Refinancing a business loan means working with a lender to pay off your original loan in a lump sum and take on another loan with more favorable terms.
Why would you refinance your business loan?
The goal of refinancing is to make your debt less expensive or easier to manage. This can mean securing a better annual percentage rate (APR), a longer repayment period or lower payments.
The best business lenders don’t want you to drown in debt. They make money when you repay the loan, not if you default on the business loan. For this reason, more manageable terms could benefit lenders and business owners, especially if it means the borrower is more likely to make timely payments.
Some business owners may seek to refinance to consolidate business debt. If multiple debt sources are dragging you down, consolidating your loans into a single source through refinancing can make your financial obligations more manageable.
Pros and cons of refinancing a business loan
Like most business endeavors, refinancing a business loan has pros and cons. Consider these factors before proceeding.
Pros of refinancing a business loan
- Improved cash flow: Lowering your loan payment can help improve cash flow, freeing funds for payroll, inventory, new equipment or other business needs.

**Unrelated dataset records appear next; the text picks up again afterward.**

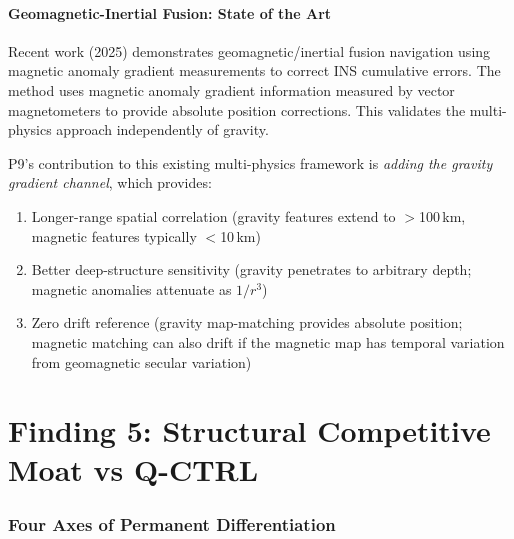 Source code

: \documentclass[11pt]{article}
\theoremstyle{definition}
\theoremstyle{remark}
\begin{document}
\subsection{Geomagnetic-Inertial Fusion: State of the Art}

Recent work (2025) demonstrates geomagnetic/inertial fusion navigation
using magnetic anomaly gradient measurements to correct INS cumulative
errors. The method uses magnetic anomaly gradient information measured
by vector magnetometers to provide absolute position corrections.
This validates the multi-physics approach independently of gravity.

P9's contribution to this existing multi-physics framework is
\emph{adding the gravity gradient channel}, which provides:
\begin{enumerate}[nosep]
\item Longer-range spatial correlation (gravity features extend to
  $>$100\,km, magnetic features typically $<$10\,km)
\item Better deep-structure sensitivity (gravity penetrates to
  arbitrary depth; magnetic anomalies attenuate as $1/r^3$)
\item Zero drift reference (gravity map-matching provides absolute
  position; magnetic matching can also drift if the magnetic map
  has temporal variation from geomagnetic secular variation)
\end{enumerate}

\part{Finding 5: Structural Competitive Moat vs Q-CTRL}
\label{part:competitive}

\section{Four Axes of Permanent Differentiation}
\label{sec:four-axes}
\end{document}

- More attractive terms: Refinancing a business loan often results in a better interest rate and more attractive loan terms, which can save you money in the long run.
- Potential for a larger loan: If the loan refinancing improves your cash flow, some lenders may approve you for a larger loan based on your improved debt-to-service coverage ratio. A more significant loan may eliminate the need for additional loans.
Cons of refinancing a business loan
- Lower credit score: Refinancing a business loan can impact your personal or business credit score negatively because it will reduce the average age of your credit. If your score is already low, you may not qualify for refinancing.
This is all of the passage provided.